Gather every line below where "subsubsection" appears.

▶ Records shown:
● ● ●

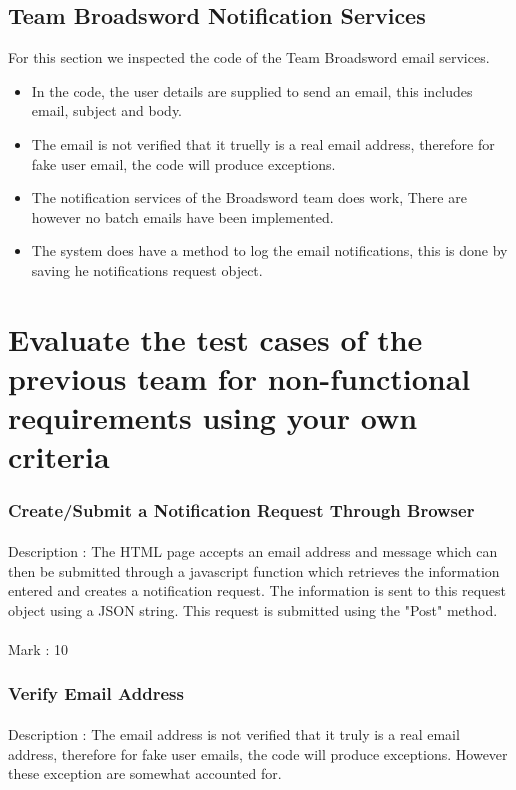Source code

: \documentclass[11pt]{article}
\begin{document}
	\subsection{Team Broadsword Notification Services}
	For this section we inspected the code of the Team Broadsword email services.
	\begin{itemize}
		\item In the code, the user details are supplied to send an email, this includes email, subject and body. 
		\item The email is not verified that it truelly is a real email address, therefore for fake user email, the code will produce exceptions. 
		\item The notification services of the Broadsword team does work, There are however no batch emails have been implemented.
		\item The system does have a method to log the email notifications, this is done by saving he notifications request object.  
	\end{itemize}
	\section{Evaluate the test cases of the previous team for non-functional requirements using your own criteria}	

\subsubsection{Create/Submit a Notification Request Through Browser} 
\paragraph{}Description : The HTML page accepts an email address and message which can then be submitted through a javascript function which retrieves the information entered and creates a notification request. The information is sent to this request object using a JSON string. This request is submitted using the "Post" method.
\paragraph{} Mark : 10

\subsubsection{Verify Email Address} 
\paragraph{}Description : The email address is not verified that it truly is a real email address, therefore for fake user emails, the code will produce exceptions. However these exception are somewhat accounted for.
\end{document}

● ● ●

▶ Answer to this problem:
\subsubsection{Create/Submit a Notification Request Through Browser} 
\subsubsection{Verify Email Address} 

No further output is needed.